Speed Benchmarks vs OpenAI
These are approximate figures based on publicly available benchmarks and community testing. Actual performance varies with load:
| Provider | Model | Avg tokens/sec | TTFT |
|---|---|---|---|
| Groq | Llama 3.1 8B | ~1,800 | <100 ms |
| Groq | Llama 3.3 70B | ~900 | ~200 ms |
| OpenAI | GPT-4o | ~80 | ~500 ms |
| OpenAI | GPT-4o mini | ~200 | ~300 ms |
| Anthropic | Claude 3.5 Haiku | ~150 | ~400 ms |
For applications where GPT-4o quality is not required, Groq’s Llama 70B delivers competitive results at 10x the output speed and at significantly lower cost.
Rate Limits
The free tier rate limits are generous for development but will constrain production use:
| Model | Requests/min | Tokens/min | Tokens/day |
|---|---|---|---|
| llama-3.3-70b-versatile | 30 | 6,000 | 100,000 |
| llama-3.1-8b-instant | 30 | 20,000 | 500,000 |
| mixtral-8x7b-32768 | 30 | 5,000 | 500,000 |
Paid plans (GroqCloud Developer and above) raise these limits substantially and are priced per million tokens — competitive with direct OpenAI pricing while delivering far better latency.

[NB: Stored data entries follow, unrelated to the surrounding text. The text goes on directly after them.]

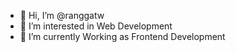 - 👋 Hi, I’m @ranggatw
- 👀 I’m interested in Web Development
- 🌱 I’m currently Working as Frontend Development

<!---
ranggatw/ranggatw is a ✨ special ✨ repository because its `README.md` (this file) appears on your GitHub profile.
You can click the Preview link to take a look at your changes.
--->
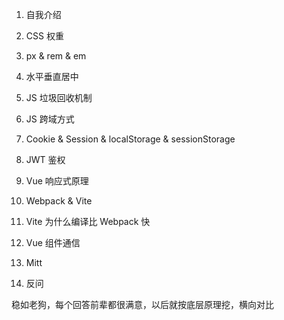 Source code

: 1. 自我介绍

2. CSS 权重

3. px & rem & em

4. 水平垂直居中

5. JS 垃圾回收机制

6. JS 跨域方式

7. Cookie & Session & localStorage & sessionStorage

8. JWT 鉴权

9. Vue 响应式原理

10. Webpack & Vite

11. Vite 为什么编译比 Webpack 快

12. Vue 组件通信

13. Mitt

14. 反问

稳如老狗，每个回答前辈都很满意，以后就按底层原理挖，横向对比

Rate limit headers are returned with every response:
x-ratelimit-limit-requests: 30
x-ratelimit-remaining-requests: 28
x-ratelimit-reset-requests: 2s
Handle 429 responses with exponential backoff:
import time
from groq import RateLimitError
def call_with_retry(client, **kwargs):
for attempt in range(5):
try:
return client.chat.completions.create(**kwargs)
except RateLimitError:
time.sleep(2 ** attempt)
raise RuntimeError("Max retries exceeded")

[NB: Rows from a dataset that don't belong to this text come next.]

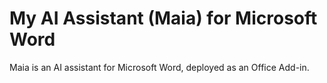 # My AI Assistant (Maia) for Microsoft Word

Maia is an AI assistant for Microsoft Word, deployed as an Office Add-in. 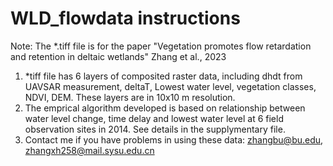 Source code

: # WLD_flowdata instructions
Note: The *.tiff file is for the paper "Vegetation promotes flow retardation and retention in deltaic wetlands" Zhang et al., 2023
1. *tiff file has 6 layers of composited raster data, including dhdt from UAVSAR measurement, deltaT, Lowest water level, vegetation classes, NDVI, DEM. These layers are in 10x10 m resolution.
2. The emprical algorithm developed is based on relationship between water level change, time delay and lowest water level at 6 field observation sites in 2014. See details in the supplymentary file.
3. Contact me if you have problems in using these data: zhangbu@bu.edu, zhangxh258@mail.sysu.edu.cn
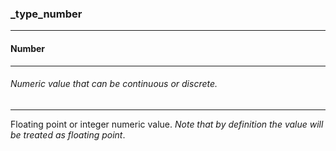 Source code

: ### _type_number



------
#### Number



------
###### Numeric value that can be continuous or discrete.



------
Floating point or integer numeric value. *Note that by definition the value will be treated as floating point*.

Tool Use and Function Calling
Groq supports OpenAI-compatible function calling on the llama3-groq-70b-8192-tool-use-preview model:
tools = [
{
"type": "function",
"function": {
"name": "get_weather",
"description": "Get current weather for a location",
"parameters": {
"type": "object",
"properties": {
"location": {"type": "string"},
"unit": {"type": "string", "enum": ["celsius", "fahrenheit"]}
},
"required": ["location"]
}
}
}
]
response = client.chat.completions.create(
model="llama3-groq-70b-8192-tool-use-preview",
messages=[{"role": "user", "content": "What's the weather in Tokyo?"}],
tools=tools,
tool_choice="auto",
)
Best Use Cases for Groq
Groq’s speed makes it the obvious choice for real-time voice assistants, interactive coding tools, high-throughput document processing, and any application where the gap between human reading speed and model output speed creates a frustrating experience. For batch processing of large documents where latency is irrelevant, a standard GPU endpoint may be more cost-effective. But for anything interactive, Groq’s LPU changes the user experience in a way that is hard to go back from once you have tried it.